Parents of children on the spectrum know all too well the challenge of dealing with behavior difficulties, as well as the judgement they may receive from others during the most difficult times. Understanding “how behavior works” is not as intuitive as many may think, especially when you compound the issues inherent to people with an ASD and the assumption by many that it’s the autism causing the behavior. So what is there to do but whatever it takes to make it stop?Turns out there is a lot that can be done! But if you focus just on stopping challenging behavior in the moment, there is a good chance you are in fact helping that behavior to continue. We call this reinforcing it: scream for the candy, get the candy (screaming stops) but next time I will scream when I want the candy, or anything else for that matter! And while this simple example illustrates an important concept, when the person on the spectrum is having difficulties and you don’t know why, or you need them to accept a situation (doctor exam for example?), it’s neither simple nor easy for anyone.
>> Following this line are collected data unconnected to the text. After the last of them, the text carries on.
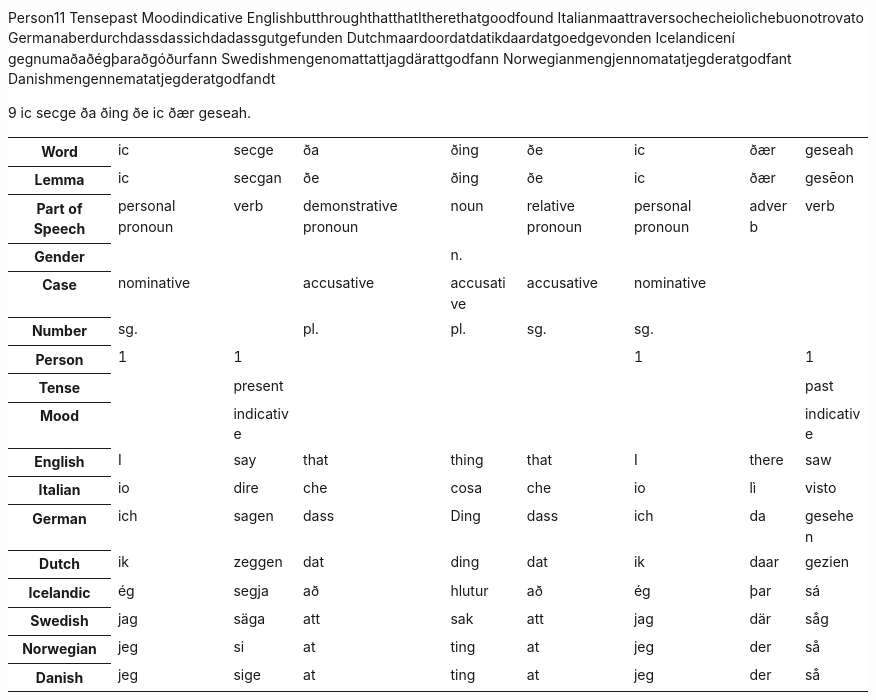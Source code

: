 <tr><th>Person</th><td></td><td></td><td></td><td></td><td>1</td><td></td><td></td><td></td><td>1</td></tr>
<tr><th>Tense</th><td></td><td></td><td></td><td></td><td></td><td></td><td></td><td></td><td>past</td></tr>
<tr><th>Mood</th><td></td><td></td><td></td><td></td><td></td><td></td><td></td><td></td><td>indicative</td></tr>
<tr><th>English</th><td>but</td><td>through</td><td>that</td><td>that</td><td>I</td><td>there</td><td>that</td><td>good</td><td>found</td></tr>
<tr><th>Italian</th><td>ma</td><td>attraverso</td><td>che</td><td>che</td><td>io</td><td>lì</td><td>che</td><td>buono</td><td>trovato</td></tr>
<tr><th>German</th><td>aber</td><td>durch</td><td>dass</td><td>dass</td><td>ich</td><td>da</td><td>dass</td><td>gut</td><td>gefunden</td></tr>
<tr><th>Dutch</th><td>maar</td><td>door</td><td>dat</td><td>dat</td><td>ik</td><td>daar</td><td>dat</td><td>goed</td><td>gevonden</td></tr>
<tr><th>Icelandic</th><td>en</td><td>í gegnum</td><td>að</td><td>að</td><td>ég</td><td>þar</td><td>að</td><td>góður</td><td>fann</td></tr>
<tr><th>Swedish</th><td>men</td><td>genom</td><td>att</td><td>att</td><td>jag</td><td>där</td><td>att</td><td>god</td><td>fann</td></tr>
<tr><th>Norwegian</th><td>men</td><td>gjennom</td><td>at</td><td>at</td><td>jeg</td><td>der</td><td>at</td><td>god</td><td>fant</td></tr>
<tr><th>Danish</th><td>men</td><td>gennem</td><td>at</td><td>at</td><td>jeg</td><td>der</td><td>at</td><td>god</td><td>fandt</td></tr>
</table>

9 ic secge ða ðing ðe ic ðær geseah.

<table>
<tr><th>Word</th><td>ic</td><td>secge</td><td>ða</td><td>ðing</td><td>ðe</td><td>ic</td><td>ðær</td><td>geseah</td></tr>
<tr><th>Lemma</th><td>ic</td><td>secgan</td><td>ðe</td><td>ðing</td><td>ðe</td><td>ic</td><td>ðær</td><td>gesēon</td></tr>
<tr><th>Part of Speech</th><td>personal pronoun</td><td>verb</td><td>demonstrative pronoun</td><td>noun</td><td>relative pronoun</td><td>personal pronoun</td><td>adverb</td><td>verb</td></tr>
<tr><th>Gender</th><td></td><td></td><td></td><td>n.</td><td></td><td></td><td></td><td></td></tr>
<tr><th>Case</th><td>nominative</td><td></td><td>accusative</td><td>accusative</td><td>accusative</td><td>nominative</td><td></td><td></td></tr>
<tr><th>Number</th><td>sg.</td><td></td><td>pl.</td><td>pl.</td><td>sg.</td><td>sg.</td><td></td><td></td></tr>
<tr><th>Person</th><td>1</td><td>1</td><td></td><td></td><td></td><td>1</td><td></td><td>1</td></tr>
<tr><th>Tense</th><td></td><td>present</td><td></td><td></td><td></td><td></td><td></td><td>past</td></tr>
<tr><th>Mood</th><td></td><td>indicative</td><td></td><td></td><td></td><td></td><td></td><td>indicative</td></tr>
<tr><th>English</th><td>I</td><td>say</td><td>that</td><td>thing</td><td>that</td><td>I</td><td>there</td><td>saw</td></tr>
<tr><th>Italian</th><td>io</td><td>dire</td><td>che</td><td>cosa</td><td>che</td><td>io</td><td>lì</td><td>visto</td></tr>
<tr><th>German</th><td>ich</td><td>sagen</td><td>dass</td><td>Ding</td><td>dass</td><td>ich</td><td>da</td><td>gesehen</td></tr>
<tr><th>Dutch</th><td>ik</td><td>zeggen</td><td>dat</td><td>ding</td><td>dat</td><td>ik</td><td>daar</td><td>gezien</td></tr>
<tr><th>Icelandic</th><td>ég</td><td>segja</td><td>að</td><td>hlutur</td><td>að</td><td>ég</td><td>þar</td><td>sá</td></tr>
<tr><th>Swedish</th><td>jag</td><td>säga</td><td>att</td><td>sak</td><td>att</td><td>jag</td><td>där</td><td>såg</td></tr>
<tr><th>Norwegian</th><td>jeg</td><td>si</td><td>at</td><td>ting</td><td>at</td><td>jeg</td><td>der</td><td>så</td></tr>
<tr><th>Danish</th><td>jeg</td><td>sige</td><td>at</td><td>ting</td><td>at</td><td>jeg</td><td>der</td><td>så</td></tr>
</table>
But understanding the root cause is an important first step and this is usually called the “function” of the behavior. And while it can get more complicated when it comes to building the skills necessary to replace the problem behavior, finding the function or purpose usually takes just a little bit of problem solving and can be narrowed down to a few basic wants or needs.
Broadly speaking, you can even break it down do just two needs? Do they want to GET something or do they wish to AVOID something? And then those ‘somethings’ can be divided into just three basic categories: Attention, Tangible, and Sensory. Let’s look at these three concepts individually.
Attention: Most everyone wants positive attention at least once in a while, especially from those they love. But somehow when a person does it ‘just for attention’ we view that negatively and something that should be dismissed. If a child is seeking attention through challenging behaviors it doesn’t discount the very real and legitimate need on their part. With communication and social skill deficits a major part of the very definition of ASD it is no surprise that many wind up turning to inappropriate actions that are in fact very effective at getting attention, even if it is negative! And again, the social challenges also mean that they may wish to avoid attention. Hitting and screaming or yelling insults is often the quickest way to turn others away or get sent to your room!Tangibles: These are items, experiences or activities. They want to play video games or they don’t want to take out the trash. They want to stop at McDonald’s, they don’t want the peas on their plate. This one is often easy to spot but no less frustrating to deal with.
Sensory: These are often particularly difficult to understand because people with ASD have unusual responses to sensory stimuli – what they see, hear, taste, smell, and feel as well as how they experience movement and gravity. And they are key to being able to regulate our emotions as well. And when a sensory need is denied it triggers us to go into the infamous ‘fight or flight’ mode, which often means a challenging behavior is inevitable. Knowing your child’s sensory ‘profile’ and finding ways to prevent or compensate for triggers is often the best way to approach behaviors based on escaping sensory challenges and then also teaching more appropriate and less intrusive methods for accessing sensory needs. If your child has on occupational therapist, they can be a great help in understanding their specific needs.Once you have figured out the function of the child’s behavior you then have to figure out if there is a better way for them to meet their needs. Functional communication training for non-verbal individuals is a critical step in changing behaviors and reducing frustration. Perhaps it is more a matter of teaching specific social skills or building awareness of typical sensory challenges so that they can more successfully navigate their world.
Remember that ASD’s (and other disabilities) are never the cause of challenging behaviors. What they do cause are skill deficits! And the lack of skill is what leads to behaviors of concern. And it is much more effective and rewarding for all if skill development is the focus rather than punishing or extinguishing behavior.Remember if you just focus on finding that magic consequence to change behavior you are likely just setting everyone up for failure. This is because there are three parts to the behavior chain and the consequence is just the last link. You have to look closely at what comes prior to the behavior (antecedents) and focus your efforts on pro-active solutions. These can be simple but effective steps that build predictability, reduce sensory overload, embed choices or simply take into account a range of issues in the moment when setting a boundary or deciding your course of action. Remember, changing their behavior starts by changing ours.